Each woman’s climacteric journey is individual, and influence by;

  • any chronic illness she may have
  • her previous journey through menstruation (from adolescence through to perimeno)
  • her level of perceived stress (now and historically)
  • her trauma history
  • the accumulated body burden of toxins, from decades on our industrialised planet
  • the ongoing exposures to xeno-estrogens, those chemicals that act like estrogen commonly found in plastics, pesticides, chemicals and water systems
  • her gastrointestinal tract and microbiota
  • her muscle, bone and fat mass
  • her dietary and lifestyle habits

What solutions are there?

Menopausal solutions must be multifaceted to be supportive for each individual women. This requires patience and care.

The reality of an individual woman’s experience doesn’t fit neatly into a bubble pack or patch. There’s no question that (MHT) Menopausal Hormone Therapy, (the rebrand of HRT) is life-saving for some women experiencing intense climacteric signs and symptoms, for some of the time.

Positing hormones replacement as the only and best solution, and using it for years, smacks of a commercial goldmine for certain global corporations.

We don’t know how much long-term MHT impacts women’s tissues to adapt to post menopausal, local hormone production. Nor how MHT might impact woman’s capacity to access the innate gold of this final maturation process, if the menopause process is a time of deepening into wisdom – as many first nations cultures see it.

Women going through the climacteric require space for reflective time.

They need an environment of empathetic support. They need to feel connected and valued. They also need to eat nourishing foods, regularly partake in an enjoyable exercise regime, and connect regularly with the harmony inherent in the natural world.  Essentially, these women need to prioritise local, self care and manage stressors. They need to fill their own cup up first.

Women caring for themselves is a bit disruptive to the current status quo… and the opposite of the endless, selfless giving inherent in the reproductive years; a nurturing tendency driven by oestrogen, progesterone and reinforced by oxytocin. 

A society that valued women’s menopause process could develop:

  • Paid menopausal sabbatical
  • Career and life counseling, by specially trained practitioners
  • Additional paid sick days allocated for climacteric women
  • Cultural training to enhance understanding about the value of the menopausal process
  • Media celebrating mature women, changing stereotypes
  • Respect and equality for women

The climacteric is a power gathering process

The menopausal transition is an important process to be journeyed through by each woman, leading into the final third of her lifespan of, statistically speaking, 83yrs.

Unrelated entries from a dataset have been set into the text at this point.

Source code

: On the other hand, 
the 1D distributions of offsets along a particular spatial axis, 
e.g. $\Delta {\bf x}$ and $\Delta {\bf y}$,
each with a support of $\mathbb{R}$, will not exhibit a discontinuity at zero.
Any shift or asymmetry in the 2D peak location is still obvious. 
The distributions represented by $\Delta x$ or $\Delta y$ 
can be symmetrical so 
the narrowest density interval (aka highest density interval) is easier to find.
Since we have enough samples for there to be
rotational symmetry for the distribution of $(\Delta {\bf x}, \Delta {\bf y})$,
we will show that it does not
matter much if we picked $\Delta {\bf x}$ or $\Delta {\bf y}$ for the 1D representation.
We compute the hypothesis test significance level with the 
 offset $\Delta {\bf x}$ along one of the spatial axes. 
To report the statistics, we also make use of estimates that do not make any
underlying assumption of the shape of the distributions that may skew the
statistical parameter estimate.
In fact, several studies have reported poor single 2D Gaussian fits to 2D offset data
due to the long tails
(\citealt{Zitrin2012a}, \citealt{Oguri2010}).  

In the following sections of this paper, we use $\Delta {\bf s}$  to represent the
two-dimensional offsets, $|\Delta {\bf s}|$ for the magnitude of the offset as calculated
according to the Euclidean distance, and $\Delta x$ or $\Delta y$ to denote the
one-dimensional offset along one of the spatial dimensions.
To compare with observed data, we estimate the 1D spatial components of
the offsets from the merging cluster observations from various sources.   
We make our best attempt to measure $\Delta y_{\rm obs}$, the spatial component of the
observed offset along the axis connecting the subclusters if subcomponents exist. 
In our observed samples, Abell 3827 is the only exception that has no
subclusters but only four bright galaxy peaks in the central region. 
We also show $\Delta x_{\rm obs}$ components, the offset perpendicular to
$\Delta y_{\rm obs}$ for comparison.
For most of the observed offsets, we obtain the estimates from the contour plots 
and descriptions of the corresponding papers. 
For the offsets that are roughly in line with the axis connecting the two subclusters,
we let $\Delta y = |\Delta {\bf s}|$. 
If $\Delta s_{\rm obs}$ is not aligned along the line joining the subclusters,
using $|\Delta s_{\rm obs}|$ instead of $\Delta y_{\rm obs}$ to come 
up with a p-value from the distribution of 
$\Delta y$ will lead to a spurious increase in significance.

Traditional Chinese Medicine calls this third phase of a woman’s life “The Second Spring”. It is a time where “she becomes her power”.

At 47, I didn’t have another anxiety attack. I took an individualised blend of herbal medicines to support my nervous system and adrenal glands for a few months, practiced gentle yoga and meditation, and, supported by my GP, had a few sessions with a psychologist, which assured me I was okay and was simply a healthy, normal, hot mess of a climacteric woman.

The historical lack of healthcare insight about the menopausal process that all maturing women journey through is astounding and concerning, and sadly a reflection of medical misogyny, that is now being discussed.

The climacteric doesn’t need to be fixed.  We simply need to embrace the sophistication of it. And celebrate it.

The X-gen women have picked up where the boomers left off, and are paving an easier way for the Y-geners, and hopefully all women in the future. As a society, we can dedicate space and support for it to unfold in a healthy, potentially hot and messy, way. We can celebrate the deepening wisdom, resourcefulness and capacity this maturation process can bring to women, and everyone in her sphere.

Certainly, wisdom, resourcefulness and capacity are things our planet needs a lot more of right now.